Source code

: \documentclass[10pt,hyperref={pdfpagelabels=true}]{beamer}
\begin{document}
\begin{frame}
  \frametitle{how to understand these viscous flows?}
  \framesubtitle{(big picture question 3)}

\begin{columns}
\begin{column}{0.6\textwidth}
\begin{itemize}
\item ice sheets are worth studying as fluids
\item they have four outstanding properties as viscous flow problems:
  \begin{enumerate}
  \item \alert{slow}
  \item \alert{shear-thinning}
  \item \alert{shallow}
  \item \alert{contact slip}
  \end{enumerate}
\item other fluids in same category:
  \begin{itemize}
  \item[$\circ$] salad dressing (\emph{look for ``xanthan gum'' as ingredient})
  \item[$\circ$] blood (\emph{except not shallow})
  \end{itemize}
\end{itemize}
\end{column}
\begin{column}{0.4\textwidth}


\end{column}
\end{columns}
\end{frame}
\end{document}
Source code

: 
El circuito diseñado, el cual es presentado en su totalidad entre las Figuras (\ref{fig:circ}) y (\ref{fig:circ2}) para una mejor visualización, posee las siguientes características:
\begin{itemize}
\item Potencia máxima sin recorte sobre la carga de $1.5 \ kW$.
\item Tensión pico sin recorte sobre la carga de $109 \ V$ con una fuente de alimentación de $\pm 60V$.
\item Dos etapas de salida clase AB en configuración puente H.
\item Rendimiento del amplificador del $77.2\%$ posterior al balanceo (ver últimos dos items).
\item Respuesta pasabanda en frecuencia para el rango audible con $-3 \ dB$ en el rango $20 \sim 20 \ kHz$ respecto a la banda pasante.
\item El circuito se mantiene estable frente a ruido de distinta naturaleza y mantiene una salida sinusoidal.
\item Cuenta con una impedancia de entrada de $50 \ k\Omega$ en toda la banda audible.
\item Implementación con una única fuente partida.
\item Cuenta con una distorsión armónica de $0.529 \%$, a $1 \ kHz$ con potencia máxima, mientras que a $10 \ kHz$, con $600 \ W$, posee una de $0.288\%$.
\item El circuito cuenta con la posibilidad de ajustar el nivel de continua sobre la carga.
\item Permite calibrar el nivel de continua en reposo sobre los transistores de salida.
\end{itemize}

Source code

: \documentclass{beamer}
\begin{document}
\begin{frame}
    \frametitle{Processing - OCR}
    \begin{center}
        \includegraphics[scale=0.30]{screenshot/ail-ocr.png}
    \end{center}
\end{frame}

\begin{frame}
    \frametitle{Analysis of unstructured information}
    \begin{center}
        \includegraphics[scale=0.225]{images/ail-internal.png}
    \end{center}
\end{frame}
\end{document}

—————

WHAT THE TASK REQUIRES: Every record shown above should be set down again exactly.

EXERCISE RESULT:
Source code

: \documentclass[10pt,hyperref={pdfpagelabels=true}]{beamer}
\begin{document}
\begin{frame}
  \frametitle{how to understand these viscous flows?}
  \framesubtitle{(big picture question 3)}

\begin{columns}
\begin{column}{0.6\textwidth}
\begin{itemize}
\item ice sheets are worth studying as fluids
\item they have four outstanding properties as viscous flow problems:
  \begin{enumerate}
  \item \alert{slow}
  \item \alert{shear-thinning}
  \item \alert{shallow}
  \item \alert{contact slip}
  \end{enumerate}
\item other fluids in same category:
  \begin{itemize}
  \item[$\circ$] salad dressing (\emph{look for ``xanthan gum'' as ingredient})
  \item[$\circ$] blood (\emph{except not shallow})
  \end{itemize}
\end{itemize}
\end{column}
\begin{column}{0.4\textwidth}


\end{column}
\end{columns}
\end{frame}
\end{document}
Source code

: 
El circuito diseñado, el cual es presentado en su totalidad entre las Figuras (\ref{fig:circ}) y (\ref{fig:circ2}) para una mejor visualización, posee las siguientes características:
\begin{itemize}
\item Potencia máxima sin recorte sobre la carga de $1.5 \ kW$.
\item Tensión pico sin recorte sobre la carga de $109 \ V$ con una fuente de alimentación de $\pm 60V$.
\item Dos etapas de salida clase AB en configuración puente H.
\item Rendimiento del amplificador del $77.2\%$ posterior al balanceo (ver últimos dos items).
\item Respuesta pasabanda en frecuencia para el rango audible con $-3 \ dB$ en el rango $20 \sim 20 \ kHz$ respecto a la banda pasante.
\item El circuito se mantiene estable frente a ruido de distinta naturaleza y mantiene una salida sinusoidal.
\item Cuenta con una impedancia de entrada de $50 \ k\Omega$ en toda la banda audible.
\item Implementación con una única fuente partida.
\item Cuenta con una distorsión armónica de $0.529 \%$, a $1 \ kHz$ con potencia máxima, mientras que a $10 \ kHz$, con $600 \ W$, posee una de $0.288\%$.
\item El circuito cuenta con la posibilidad de ajustar el nivel de continua sobre la carga.
\item Permite calibrar el nivel de continua en reposo sobre los transistores de salida.
\end{itemize}

Source code

: \documentclass{beamer}
\begin{document}
\begin{frame}
    \frametitle{Processing - OCR}
    \begin{center}
        \includegraphics[scale=0.30]{screenshot/ail-ocr.png}
    \end{center}
\end{frame}

\begin{frame}
    \frametitle{Analysis of unstructured information}
    \begin{center}
        \includegraphics[scale=0.225]{images/ail-internal.png}
    \end{center}
\end{frame}
\end{document}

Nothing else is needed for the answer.